**Data for processing:**
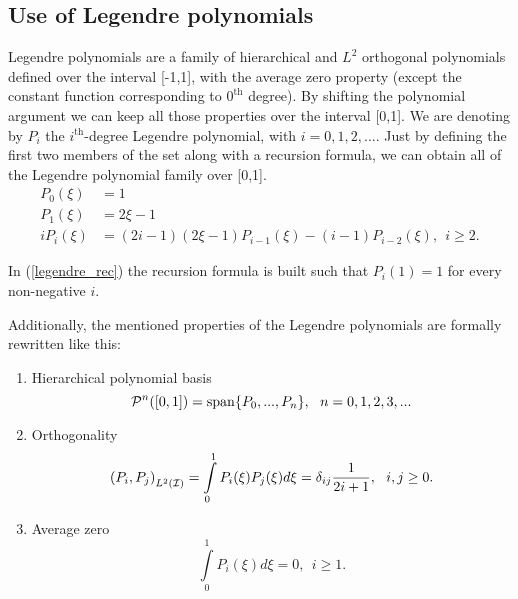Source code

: \subsection{Use of Legendre polynomials}
\label{usinglegendre}
Legendre polynomials are a family of hierarchical and $L^2$ orthogonal polynomials defined over the interval [-1,1], with the average zero property (except the constant function corresponding to $0^\text{th}$ degree). By shifting the polynomial argument we can keep all those properties over the interval [0,1]. We are denoting by $P_i$ the $i^\text{th}$-degree Legendre polynomial, with $i=0,1,2,...$. Just by defining the first two members of the set along with a recursion formula, we can obtain all of the Legendre polynomial family over [0,1].
% 
\begin{align}
    P_0(\xi)&=1 \label{leg0} \\
    P_1(\xi)&=2\xi-1 \\
    iP_i(\xi)&=(2i-1)(2\xi-1)P_{i-1}(\xi)-(i-1)P_{i-2}(\xi),\ \ i\geq 2.\label{legendre_rec}
\end{align}

In (\ref{legendre_rec}) the recursion formula is built such that $P_i(1)=1$ for every non-negative $i$.

Additionally, the mentioned properties of the Legendre polynomials are formally rewritten like this:
\begin{enumerate}
    \item Hierarchical polynomial basis
    \begin{equation}
        \mcP^n([0,1])=\spann\{P_0,...,P_n\},\ \ n=0,1,2,3,...\label{hier_leg}
    \end{equation}
    \item Orthogonality
    \begin{equation}
        \left(P_i,P_j\right)_{L^2(\mathcal{I})}=\int\limits_0^1 P_i(\xi)P_j(\xi)d\xi=\delta_{ij}\frac{1}{2i+1},\ \ i,j\geq 0.\label{orth_leg}
    \end{equation}
    \item Average zero
    \begin{equation}
        \int\limits_0^1 P_i(\xi)d\xi=0,\ \ i\geq 1. \label{avgzero}
    \end{equation}    
\end{enumerate}
% 

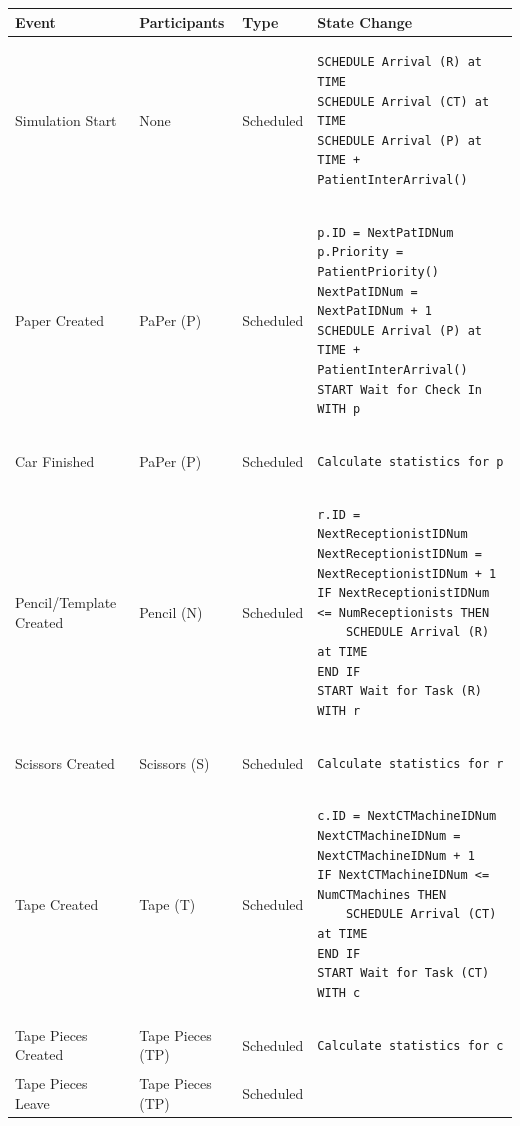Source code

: \documentclass[
  10pt,
  a4paperpaper,
  DIV=11,
  numbers=noendperiod,
  oneside]{scrreprt}
\begin{document}
\begin{longtable}{@{}>{\raggedright\arraybackslash}p{1.5cm}>{\raggedright\arraybackslash}p{2.1cm}>{\raggedright\arraybackslash}p{2.2cm}>{\raggedright\arraybackslash}p{10cm}@{}}
  \toprule
  Event          & Participants & Type       & State Change \\ \midrule
  \endhead
  Simulation Start & None  & Scheduled  & 
  \begin{lstlisting}[language=CMPseudo]
SCHEDULE Arrival (R) at TIME
SCHEDULE Arrival (CT) at TIME
SCHEDULE Arrival (P) at TIME + PatientInterArrival()
  \end{lstlisting}
  \\ \midrule
  Paper Created & PaPer (P)  & Scheduled  & 
  \begin{lstlisting}[language=CMPseudo]
p.ID = NextPatIDNum
p.Priority = PatientPriority()
NextPatIDNum = NextPatIDNum + 1
SCHEDULE Arrival (P) at TIME + PatientInterArrival()
START Wait for Check In WITH p
  \end{lstlisting}
  \\ \midrule
  Car Finished & PaPer (P)  & Scheduled  & 
  \begin{lstlisting}[language=CMPseudo]
Calculate statistics for p
  \end{lstlisting}
  \\ \midrule
  Pencil/Template Created & Pencil (N)  & Scheduled  & 
  \begin{lstlisting}[language=CMPseudo]
r.ID = NextReceptionistIDNum
NextReceptionistIDNum = NextReceptionistIDNum + 1
IF NextReceptionistIDNum <= NumReceptionists THEN
    SCHEDULE Arrival (R) at TIME
END IF
START Wait for Task (R) WITH r
  \end{lstlisting}
  \\ \midrule
  Scissors Created & Scissors (S)  & Scheduled  & 
  \begin{lstlisting}[language=CMPseudo]
Calculate statistics for r
  \end{lstlisting}
  \\ \midrule
  Tape Created & Tape (T)  & Scheduled  & 
  \begin{lstlisting}[language=CMPseudo]
c.ID = NextCTMachineIDNum
NextCTMachineIDNum = NextCTMachineIDNum + 1
IF NextCTMachineIDNum <= NumCTMachines THEN
    SCHEDULE Arrival (CT) at TIME
END IF
START Wait for Task (CT) WITH c
  \end{lstlisting}
  \\ \midrule
  Tape Pieces Created & Tape Pieces (TP)  & Scheduled  & 
  \begin{lstlisting}[language=CMPseudo]
Calculate statistics for c
  \end{lstlisting}
  \\ \midrule
  Tape Pieces Leave & Tape Pieces (TP)  & Scheduled  & 

\end{longtable}
\end{document}
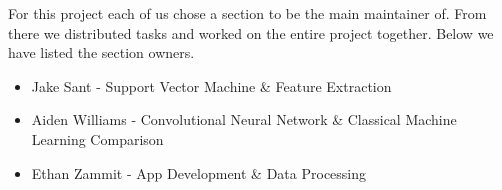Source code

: For this project each of us chose a section to be the main maintainer of.
From there we distributed tasks and worked on the entire project together.
Below we have listed the section owners.

\begin{itemize}

    \item Jake Sant - Support Vector Machine \& Feature Extraction

    \item Aiden Williams - Convolutional Neural Network \&  Classical Machine Learning Comparison

    \item Ethan Zammit - App Development \& Data Processing

\end{itemize}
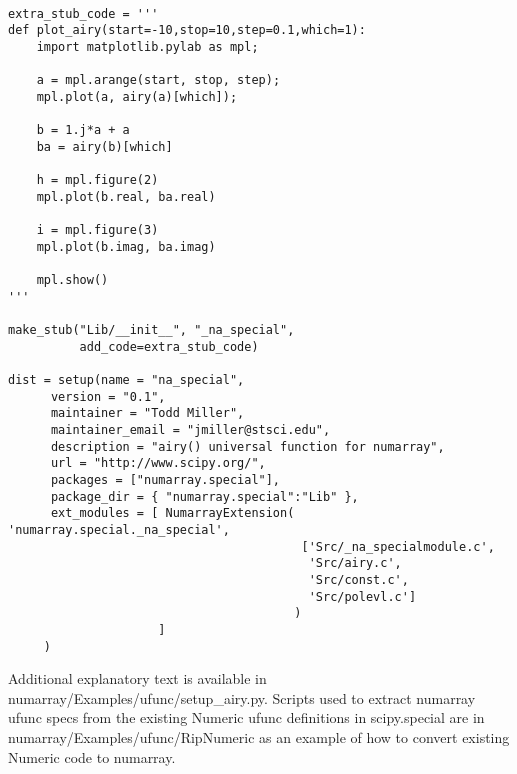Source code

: \begin{verbatim}

extra_stub_code = '''
def plot_airy(start=-10,stop=10,step=0.1,which=1):
    import matplotlib.pylab as mpl;

    a = mpl.arange(start, stop, step);
    mpl.plot(a, airy(a)[which]);

    b = 1.j*a + a
    ba = airy(b)[which]

    h = mpl.figure(2)
    mpl.plot(b.real, ba.real)

    i = mpl.figure(3)
    mpl.plot(b.imag, ba.imag)
    
    mpl.show()
'''

make_stub("Lib/__init__", "_na_special", 
          add_code=extra_stub_code)

dist = setup(name = "na_special",
      version = "0.1",
      maintainer = "Todd Miller",
      maintainer_email = "jmiller@stsci.edu",
      description = "airy() universal function for numarray",
      url = "http://www.scipy.org/",
      packages = ["numarray.special"],
      package_dir = { "numarray.special":"Lib" },
      ext_modules = [ NumarrayExtension( 'numarray.special._na_special',
                                         ['Src/_na_specialmodule.c',
                                          'Src/airy.c',
                                          'Src/const.c',
                                          'Src/polevl.c']
                                        )
                     ]
     )

\end{verbatim}

Additional explanatory text is available in
numarray/Examples/ufunc/setup_airy.py.  Scripts used to extract
numarray ufunc specs from the existing Numeric ufunc definitions
in scipy.special are in numarray/Examples/ufunc/RipNumeric as an
example of how to convert existing Numeric code to numarray.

**Exercise instructions:**
Return, from the material above, every line with the word "which".

**Answer area:**
def plot_airy(start=-10,stop=10,step=0.1,which=1):
    mpl.plot(a, airy(a)[which]);
    ba = airy(b)[which]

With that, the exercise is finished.